[Records drawn from a dataset]
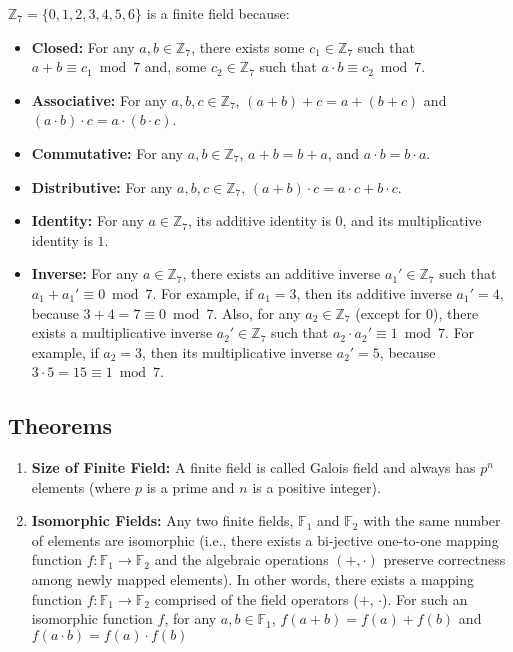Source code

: \noindent $\mathbb{Z}_7 = \{0, 1, 2, 3, 4, 5, 6\}$ is a finite field because:
\begin{itemize}
\item \textbf{Closed:} For any $a, b \in \mathbb{Z}_7$, there exists some $c_1 \in \mathbb{Z}_7$ such that $a + b \equiv c_1 \bmod 7$ and, some $c_2 \in \mathbb{Z}_7$ such that $a \cdot b \equiv c_2 \bmod 7$.
\item \textbf{Associative:} For any $a, b, c \in \mathbb{Z}_7$, $ (a + b) + c = a + (b + c)$ and $(a \cdot b) \cdot c = a \cdot (b \cdot c)$.
\item \textbf{Commutative:} For any $a, b \in \mathbb{Z}_7$, $ a + b = b + a$, and $a \cdot b = b \cdot a$.
\item \textbf{Distributive:} For any $a, b, c \in \mathbb{Z}_7$, $ (a + b) \cdot c = a \cdot c + b \cdot c$.
\item \textbf{Identity:} For any $a \in \mathbb{Z}_7$, its additive identity is $0$, and its multiplicative identity is $1$.
\item \textbf{Inverse:} For any $a \in \mathbb{Z}_7$, there exists an additive inverse $a_1' \in \mathbb{Z}_7$ such that $a_1 + a_1' \equiv 0 \bmod 7$. For example, if $a_1 = 3$, then its additive inverse $a_1' = 4$, because $3 + 4 = 7 \equiv 0 \bmod 7$. Also, for any $a_2 \in \mathbb{Z}_7$ (except for 0), there exists a multiplicative inverse $a_2' \in \mathbb{Z}_7$ such that $a_2 \cdot a_2' \equiv 1 \bmod 7$. For example, if $a_2 = 3$, then its multiplicative inverse $a_2' = 5$, because $3 \cdot 5 = 15 \equiv 1 \bmod 7$. 
\end{itemize}

\subsection{Theorems}
\label{subsec:field-theorem}

\begin{tcolorbox}[title={\textbf{\tboxtheorem{\ref*{subsec:field-theorem}} Field Theorems}}]
\begin{enumerate}
\item \textbf{Size of Finite Field:} A finite field is called Galois field and always has $p^n$ elements (where $p$ is a prime and $n$ is a positive integer).
\item \textbf{Isomorphic Fields:} Any two finite fields, $\mathbb{F}_1$ and $\mathbb{F}_2$ with the same number of elements are isomorphic (i.e., there exists a bi-jective one-to-one mapping function $f : \mathbb{F}_1 \rightarrow \mathbb{F}_2$ and the algebraic operations $(+, \cdot)$ preserve correctness among newly mapped elements). In other words, there exists a mapping function $f : \mathbb{F}_1 \rightarrow \mathbb{F}_2$ comprised of the field operators ($+$, $\cdot$). For such an isomorphic function $f$, for any $a, b \in \mathbb{F}_1$, $f(a+b) = f(a) + f(b)$ and $f(a \cdot b) = f(a) \cdot f(b)$
\end{enumerate}
\end{tcolorbox}
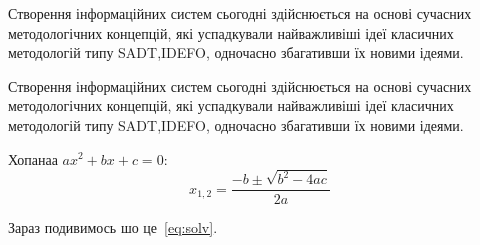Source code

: \documentclass{lib/styles/default-style}
\begin{document}
Створення  інформаційних  систем  сьогодні  здійснюється  
на  основі сучасних  методологічних  концепцій,
які  успадкували  найважливіші  ідеї класичних методологій типу
SADT,IDEFO, одночасно збагативши їх новими ідеями.

Створення  інформаційних  систем  сьогодні  здійснюється  
на  основі сучасних  методологічних  концепцій,
які  успадкували  найважливіші  ідеї класичних методологій типу
SADT,IDEFO, одночасно збагативши їх новими ідеями.

Хопанаа \(ax^2+bx+c=0\):
\begin{equation}\label{eq:solv}
 x_{1,2}=\frac{-b\pm\sqrt{b^2-4ac}}{2a}
\end{equation}
 
Зараз подивимось шо це~\eqref{eq:solv}.
\end{document}
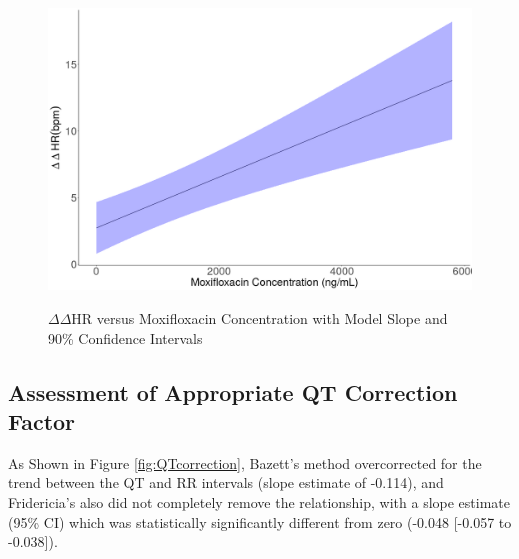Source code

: \documentclass[
]{article}
\begin{document}
\begin{figure}[H]
\caption{$\Delta \Delta$HR versus Moxifloxacin Concentration with Model Slope and 90\% Confidence Intervals}
\includegraphics[width=\textwidth]{../Report/Figures/HRvsmoxi.png}
\label{fig:HRvsmoxi}
\end{figure}

\hypertarget{assessment-of-appropriate-qt-correction-factor}{%
\subsection{Assessment of Appropriate QT Correction
Factor}\label{assessment-of-appropriate-qt-correction-factor}}

As Shown in Figure \ref{fig:QTcorrection}, Bazett's method overcorrected
for the trend between the QT and RR intervals (slope estimate of
-0.114), and Fridericia's also did not completely remove the
relationship, with a slope estimate (95\% CI) which was statistically
significantly different from zero (-0.048 {[}-0.057 to -0.038{]}).

\clearpage
\end{document}
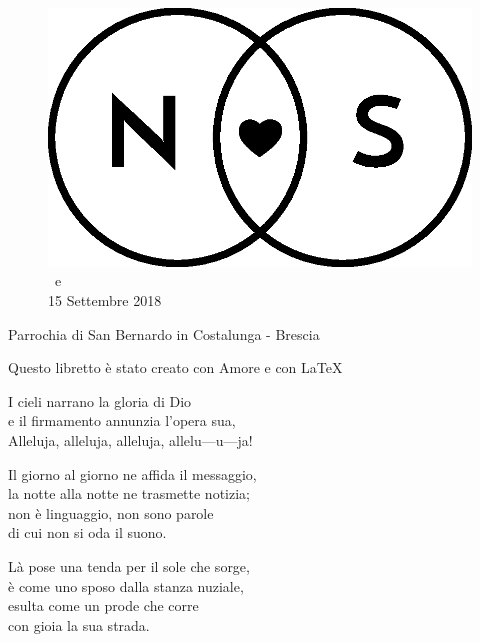 \documentclass[11pt]{book}
\begin{document}

\begin{center}
\begin{figure}
\vspace*{5cm}
\centering
\includegraphics[scale=0.3]{img/Logo_piccolo.eps}
\huge \\ \NSposo \ e \NSposa\\
\large 15 Settembre 2018\\
\end{figure}
\normalsize
{}
Parrochia di San Bernardo in Costalunga - Brescia
\end{center}
\restoregeometry

\newpage\null\thispagestyle{empty}\newpage

\afterpage{\cfoot{\thepage}}
\null\vfill
\begin{center}
{\footnotesize Questo libretto è stato creato con Amore e con \LaTeX}
\end{center}

\newpage\null\thispagestyle{empty}\newpage

\settowidth{\versewidth}{Il giorno al giorno ne affida il messaggio,}
\begin{canzone}%
\begin{ritornello}
I cieli narrano la gloria di Dio\\
e il firmamento annunzia l’opera sua,\\
Alleluja, alleluja, alleluja, allelu—u—ja!
\end{ritornello}

Il giorno al giorno ne affida il messaggio,\\
la notte alla notte ne trasmette notizia;\\
non è linguaggio, non sono parole\\
di cui non si oda il suono.

Là pose una tenda per il sole che sorge,\\
è come uno sposo dalla stanza nuziale,\\
esulta come un prode che corre\\
con gioia la sua strada.
\end{canzone}
\end{document}
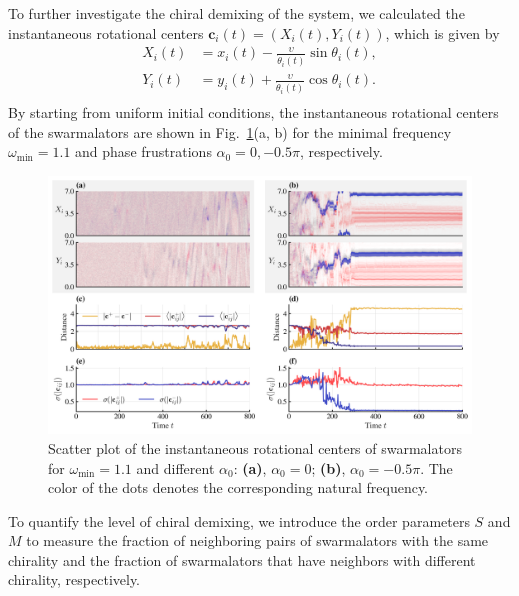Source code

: \documentclass{article}
\begin{document}
To further investigate the chiral demixing of the system, we calculated the instantaneous rotational centers $\mathbf{c}_i\left(t\right)=\left(X_i\left(t\right), Y_i\left(t\right)\right)$, which is given by
\begin{equation}
    \begin{aligned}
        X_i\left( t \right) &=x_i\left( t \right) -\frac{\upsilon}{\dot{\theta}_i\left( t \right)}\sin \theta _i\left( t \right) ,\\
        Y_i\left( t \right) &=y_i\left( t \right) +\frac{\upsilon}{\dot{\theta}_i\left( t \right)}\cos \theta _i\left( t \right) .\\
    \end{aligned}
\end{equation}
By starting from uniform initial conditions, the instantaneous rotational centers of the swarmalators are shown in Fig.~\ref{fig:centersScatterXY}(a, b) for the minimal frequency $\omega_{\min}=1.1$ and phase frustrations $\alpha_0=0, -0.5\pi$, respectively.

\begin{figure}
    \includegraphics[width=\textwidth]{./figs/centersScatterXY.png}
    \caption{
        \label{fig:centersScatterXY} Scatter plot of the instantaneous rotational centers of swarmalators for $\omega_{\min}=1.1$ and different $\alpha_0$: 
        \textbf{(a)}, $\alpha_0=0$; \textbf{(b)}, $\alpha_0=-0.5\pi$.
        The color of the dots denotes the corresponding natural frequency.
    }
\end{figure}

To quantify the level of chiral demixing, we introduce the order parameters $S$ and $M$ to measure the fraction of neighboring pairs of swarmalators with the same chirality and the fraction of swarmalators that have neighbors with different chirality, respectively. 
\end{document}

**DIRECTIONS**
Your job is to repeat the data exactly, leaving each picture out.

**WRITTEN REPLY**
Source code

: \noindent $\mathbb{Z}_7 = \{0, 1, 2, 3, 4, 5, 6\}$ is a finite field because:
\begin{itemize}
\item \textbf{Closed:} For any $a, b \in \mathbb{Z}_7$, there exists some $c_1 \in \mathbb{Z}_7$ such that $a + b \equiv c_1 \bmod 7$ and, some $c_2 \in \mathbb{Z}_7$ such that $a \cdot b \equiv c_2 \bmod 7$.
\item \textbf{Associative:} For any $a, b, c \in \mathbb{Z}_7$, $ (a + b) + c = a + (b + c)$ and $(a \cdot b) \cdot c = a \cdot (b \cdot c)$.
\item \textbf{Commutative:} For any $a, b \in \mathbb{Z}_7$, $ a + b = b + a$, and $a \cdot b = b \cdot a$.
\item \textbf{Distributive:} For any $a, b, c \in \mathbb{Z}_7$, $ (a + b) \cdot c = a \cdot c + b \cdot c$.
\item \textbf{Identity:} For any $a \in \mathbb{Z}_7$, its additive identity is $0$, and its multiplicative identity is $1$.
\item \textbf{Inverse:} For any $a \in \mathbb{Z}_7$, there exists an additive inverse $a_1' \in \mathbb{Z}_7$ such that $a_1 + a_1' \equiv 0 \bmod 7$. For example, if $a_1 = 3$, then its additive inverse $a_1' = 4$, because $3 + 4 = 7 \equiv 0 \bmod 7$. Also, for any $a_2 \in \mathbb{Z}_7$ (except for 0), there exists a multiplicative inverse $a_2' \in \mathbb{Z}_7$ such that $a_2 \cdot a_2' \equiv 1 \bmod 7$. For example, if $a_2 = 3$, then its multiplicative inverse $a_2' = 5$, because $3 \cdot 5 = 15 \equiv 1 \bmod 7$. 
\end{itemize}

\subsection{Theorems}
\label{subsec:field-theorem}

\begin{tcolorbox}[title={\textbf{\tboxtheorem{\ref*{subsec:field-theorem}} Field Theorems}}]
\begin{enumerate}
\item \textbf{Size of Finite Field:} A finite field is called Galois field and always has $p^n$ elements (where $p$ is a prime and $n$ is a positive integer).
\item \textbf{Isomorphic Fields:} Any two finite fields, $\mathbb{F}_1$ and $\mathbb{F}_2$ with the same number of elements are isomorphic (i.e., there exists a bi-jective one-to-one mapping function $f : \mathbb{F}_1 \rightarrow \mathbb{F}_2$ and the algebraic operations $(+, \cdot)$ preserve correctness among newly mapped elements). In other words, there exists a mapping function $f : \mathbb{F}_1 \rightarrow \mathbb{F}_2$ comprised of the field operators ($+$, $\cdot$). For such an isomorphic function $f$, for any $a, b \in \mathbb{F}_1$, $f(a+b) = f(a) + f(b)$ and $f(a \cdot b) = f(a) \cdot f(b)$
\end{enumerate}
\end{tcolorbox}
Source code

: \documentclass{lib/styles/default-style}
\begin{document}
Створення  інформаційних  систем  сьогодні  здійснюється  
на  основі сучасних  методологічних  концепцій,
які  успадкували  найважливіші  ідеї класичних методологій типу
SADT,IDEFO, одночасно збагативши їх новими ідеями.

Створення  інформаційних  систем  сьогодні  здійснюється  
на  основі сучасних  методологічних  концепцій,
які  успадкували  найважливіші  ідеї класичних методологій типу
SADT,IDEFO, одночасно збагативши їх новими ідеями.

Хопанаа \(ax^2+bx+c=0\):
\begin{equation}\label{eq:solv}
 x_{1,2}=\frac{-b\pm\sqrt{b^2-4ac}}{2a}
\end{equation}
 
Зараз подивимось шо це~\eqref{eq:solv}.
\end{document}
Source code

: \documentclass[
]{article}
\begin{document}
\begin{figure}[H]
\caption{$\Delta \Delta$HR versus Moxifloxacin Concentration with Model Slope and 90\% Confidence Intervals}
\includegraphics[width=\textwidth]{../Report/Figures/HRvsmoxi.png}
\label{fig:HRvsmoxi}
\end{figure}

\hypertarget{assessment-of-appropriate-qt-correction-factor}{%
\subsection{Assessment of Appropriate QT Correction
Factor}\label{assessment-of-appropriate-qt-correction-factor}}

As Shown in Figure \ref{fig:QTcorrection}, Bazett's method overcorrected
for the trend between the QT and RR intervals (slope estimate of
-0.114), and Fridericia's also did not completely remove the
relationship, with a slope estimate (95\% CI) which was statistically
significantly different from zero (-0.048 {[}-0.057 to -0.038{]}).

\clearpage
\end{document}
 \documentclass[11pt]{book}
\begin{document}

\begin{center}
\begin{figure}
\vspace*{5cm}
\centering
\includegraphics[scale=0.3]{img/Logo_piccolo.eps}
\huge \\ \NSposo \ e \NSposa\\
\large 15 Settembre 2018\\
\end{figure}
\normalsize
{}
Parrochia di San Bernardo in Costalunga - Brescia
\end{center}
\restoregeometry

\newpage\null\thispagestyle{empty}\newpage

\afterpage{\cfoot{\thepage}}
\null\vfill
\begin{center}
{\footnotesize Questo libretto è stato creato con Amore e con \LaTeX}
\end{center}

\newpage\null\thispagestyle{empty}\newpage

\settowidth{\versewidth}{Il giorno al giorno ne affida il messaggio,}
\begin{canzone}%
\begin{ritornello}
I cieli narrano la gloria di Dio\\
e il firmamento annunzia l’opera sua,\\
Alleluja, alleluja, alleluja, allelu—u—ja!
\end{ritornello}

Il giorno al giorno ne affida il messaggio,\\
la notte alla notte ne trasmette notizia;\\
non è linguaggio, non sono parole\\
di cui non si oda il suono.

Là pose una tenda per il sole che sorge,\\
è come uno sposo dalla stanza nuziale,\\
esulta come un prode che corre\\
con gioia la sua strada.
\end{canzone}
\end{document}
Source code

: \documentclass{article}
\begin{document}
To further investigate the chiral demixing of the system, we calculated the instantaneous rotational centers $\mathbf{c}_i\left(t\right)=\left(X_i\left(t\right), Y_i\left(t\right)\right)$, which is given by
\begin{equation}
    \begin{aligned}
        X_i\left( t \right) &=x_i\left( t \right) -\frac{\upsilon}{\dot{\theta}_i\left( t \right)}\sin \theta _i\left( t \right) ,\\
        Y_i\left( t \right) &=y_i\left( t \right) +\frac{\upsilon}{\dot{\theta}_i\left( t \right)}\cos \theta _i\left( t \right) .\\
    \end{aligned}
\end{equation}
By starting from uniform initial conditions, the instantaneous rotational centers of the swarmalators are shown in Fig.~\ref{fig:centersScatterXY}(a, b) for the minimal frequency $\omega_{\min}=1.1$ and phase frustrations $\alpha_0=0, -0.5\pi$, respectively.

\begin{figure}
    \includegraphics[width=\textwidth]{./figs/centersScatterXY.png}
    \caption{
        \label{fig:centersScatterXY} Scatter plot of the instantaneous rotational centers of swarmalators for $\omega_{\min}=1.1$ and different $\alpha_0$: 
        \textbf{(a)}, $\alpha_0=0$; \textbf{(b)}, $\alpha_0=-0.5\pi$.
        The color of the dots denotes the corresponding natural frequency.
    }
\end{figure}

To quantify the level of chiral demixing, we introduce the order parameters $S$ and $M$ to measure the fraction of neighboring pairs of swarmalators with the same chirality and the fraction of swarmalators that have neighbors with different chirality, respectively. 
\end{document}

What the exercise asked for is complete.